» WORK TASK
Look through the records below for the line with "the **same context**.". Return that line and each one after it up to and including the line with "### Limitations (Author-Mentioned", exactly.

» DATA FOR THIS TASK
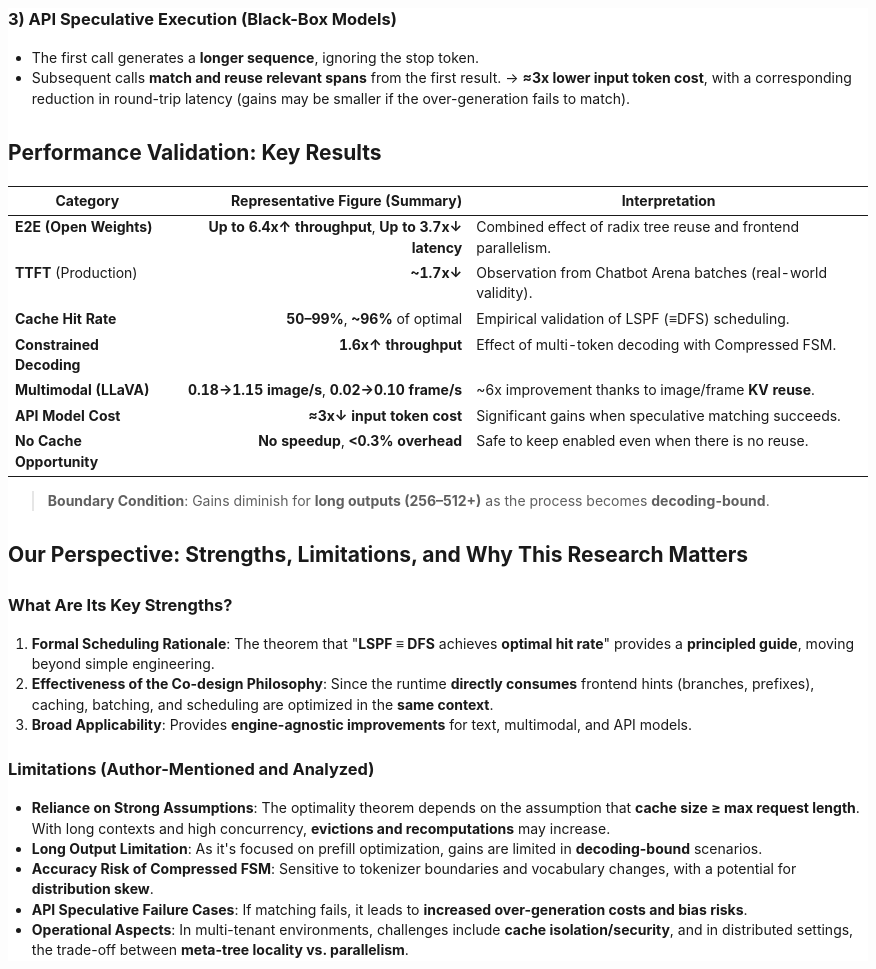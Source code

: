 
### 3) API Speculative Execution (Black-Box Models)

*   The first call generates a **longer sequence**, ignoring the stop token.
*   Subsequent calls **match and reuse relevant spans** from the first result.
  → **≈3x lower input token cost**, with a corresponding reduction in round-trip latency (gains may be smaller if the over-generation fails to match).


## Performance Validation: Key Results

| Category                 |                     Representative Figure (Summary) | Interpretation                                                |
| ------------------------ | --------------------------------------------------: | ------------------------------------------------------------- |
| **E2E (Open Weights)**   | **Up to 6.4x↑ throughput**, **Up to 3.7x↓ latency** | Combined effect of radix tree reuse and frontend parallelism. |
| **TTFT** (Production)    |                                          **~1.7x↓** | Observation from Chatbot Arena batches (real-world validity). |
| **Cache Hit Rate**       |                     **50–99%**, **~96%** of optimal | Empirical validation of LSPF (≡DFS) scheduling.               |
| **Constrained Decoding** |                                **1.6x↑ throughput** | Effect of multi-token decoding with Compressed FSM.           |
| **Multimodal (LLaVA)**   |        **0.18→1.15 image/s**, **0.02→0.10 frame/s** | ~6x improvement thanks to image/frame **KV reuse**.           |
| **API Model Cost**       |                           **≈3x↓ input token cost** | Significant gains when speculative matching succeeds.         |
| **No Cache Opportunity** |                  **No speedup**, **<0.3% overhead** | Safe to keep enabled even when there is no reuse.             |

> **Boundary Condition**: Gains diminish for **long outputs (256–512+)** as the process becomes **decoding-bound**.


## Our Perspective: Strengths, Limitations, and Why This Research Matters

### What Are Its Key Strengths?

1.  **Formal Scheduling Rationale**: The theorem that "**LSPF ≡ DFS** achieves **optimal hit rate**" provides a **principled guide**, moving beyond simple engineering.
2.  **Effectiveness of the Co-design Philosophy**: Since the runtime **directly consumes** frontend hints (branches, prefixes), caching, batching, and scheduling are optimized in the **same context**.
3.  **Broad Applicability**: Provides **engine-agnostic improvements** for text, multimodal, and API models.

### Limitations (Author-Mentioned and Analyzed)

*   **Reliance on Strong Assumptions**: The optimality theorem depends on the assumption that **cache size ≥ max request length**. With long contexts and high concurrency, **evictions and recomputations** may increase.
*   **Long Output Limitation**: As it's focused on prefill optimization, gains are limited in **decoding-bound** scenarios.
*   **Accuracy Risk of Compressed FSM**: Sensitive to tokenizer boundaries and vocabulary changes, with a potential for **distribution skew**.
*   **API Speculative Failure Cases**: If matching fails, it leads to **increased over-generation costs and bias risks**.
*   **Operational Aspects**: In multi-tenant environments, challenges include **cache isolation/security**, and in distributed settings, the trade-off between **meta-tree locality vs. parallelism**.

» EXPECTED OUTPUT
2.  **Effectiveness of the Co-design Philosophy**: Since the runtime **directly consumes** frontend hints (branches, prefixes), caching, batching, and scheduling are optimized in the **same context**.
3.  **Broad Applicability**: Provides **engine-agnostic improvements** for text, multimodal, and API models.

### Limitations (Author-Mentioned and Analyzed)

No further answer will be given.